Abstract

Ventilator-associated pneumonia (VAP) is a serious complication of mechanical ventilation (MV) and is associated with an increased in mortality and in the intensive care unit (ICU) length of stay (LOS). The increasing prevalence of Methicillin Resistant Staphylococcus aureus in both hospital and community settings presents substantial higher costs which could be reduced using the most efficient empiric therapy. The aim of this study was to assess the cost-effectiveness (CE) of linezolid against vancomycin as an empiric therapy for VAP patients. The study included a cohort of adult patients with VAP in the ICU and it used a 12-week time horizon with the aid of a decision-tree model to compare costs and effectiveness of linezolid (600mg/12 hours) and vancomycin (15mg/Kg 12 hours) (standard of care). Effectiveness measures were: clinical success rates, mortality rates, ICU LOS and hospital LOS. The epidemiological data was collected from published literature and local costs (2011 US$) were obtained from public hospitals official databases. Only direct medical costs were considered (LOS, medication costs, hematologic, gastrointestinal and lab exams). Monte Carlo probabilistic sensitivity analysis (PSA) was developed. Results showed linezolid as a more effective and less expensive option for VAP adult patients in comparison with vancomycin. Mortality rate was lower with linezolid (10.13% vs. 15.74%) while clinical success rate was higher with linezolid (64%) against vancomicyn (59.5%). ICU LOS was 17.4 days for linezolid and 21.26 days for vancomycin. Hospital LOS was 8.44 days for linezolid and 9.43 days for vancomycin.
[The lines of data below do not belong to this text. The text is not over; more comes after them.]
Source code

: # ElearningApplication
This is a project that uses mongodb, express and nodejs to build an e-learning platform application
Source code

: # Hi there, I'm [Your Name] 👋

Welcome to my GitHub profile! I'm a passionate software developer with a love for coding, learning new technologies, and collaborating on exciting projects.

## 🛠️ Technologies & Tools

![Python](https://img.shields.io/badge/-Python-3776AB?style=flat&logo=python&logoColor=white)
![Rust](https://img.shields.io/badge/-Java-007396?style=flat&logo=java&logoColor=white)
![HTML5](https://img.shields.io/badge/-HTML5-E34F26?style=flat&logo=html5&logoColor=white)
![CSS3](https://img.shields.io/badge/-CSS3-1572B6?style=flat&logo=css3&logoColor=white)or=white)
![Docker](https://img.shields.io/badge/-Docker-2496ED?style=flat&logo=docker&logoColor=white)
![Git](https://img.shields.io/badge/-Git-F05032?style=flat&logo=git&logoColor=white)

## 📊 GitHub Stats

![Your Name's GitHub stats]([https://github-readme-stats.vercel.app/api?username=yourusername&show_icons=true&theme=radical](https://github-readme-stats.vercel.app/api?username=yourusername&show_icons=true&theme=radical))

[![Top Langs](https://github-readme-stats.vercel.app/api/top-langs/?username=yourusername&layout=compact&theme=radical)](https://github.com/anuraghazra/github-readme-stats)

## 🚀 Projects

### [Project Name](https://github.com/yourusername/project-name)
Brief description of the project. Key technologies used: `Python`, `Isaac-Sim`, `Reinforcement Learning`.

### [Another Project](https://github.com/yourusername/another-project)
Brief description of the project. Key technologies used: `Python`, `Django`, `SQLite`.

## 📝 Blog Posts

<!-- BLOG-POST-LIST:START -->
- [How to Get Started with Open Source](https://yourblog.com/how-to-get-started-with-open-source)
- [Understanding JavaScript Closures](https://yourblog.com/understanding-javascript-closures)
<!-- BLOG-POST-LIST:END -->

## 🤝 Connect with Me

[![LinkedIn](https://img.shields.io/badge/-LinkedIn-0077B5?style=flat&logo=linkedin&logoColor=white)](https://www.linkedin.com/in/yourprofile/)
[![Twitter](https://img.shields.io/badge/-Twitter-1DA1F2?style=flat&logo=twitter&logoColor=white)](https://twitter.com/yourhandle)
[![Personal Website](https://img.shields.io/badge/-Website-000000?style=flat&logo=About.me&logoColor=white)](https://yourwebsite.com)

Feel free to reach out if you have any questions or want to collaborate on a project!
Overall medical costs per patient were US$35,077.18 with linezolid and US$39,980.57 with vancomycin. CE analyses showed linezolid as cost-saving (dominant strategy). PSA outcomes support the robustness of these findings. The empiric use of linezolid in UCI for adults with VAP would result in economic and health benefits for the Dominican Republic's public environment.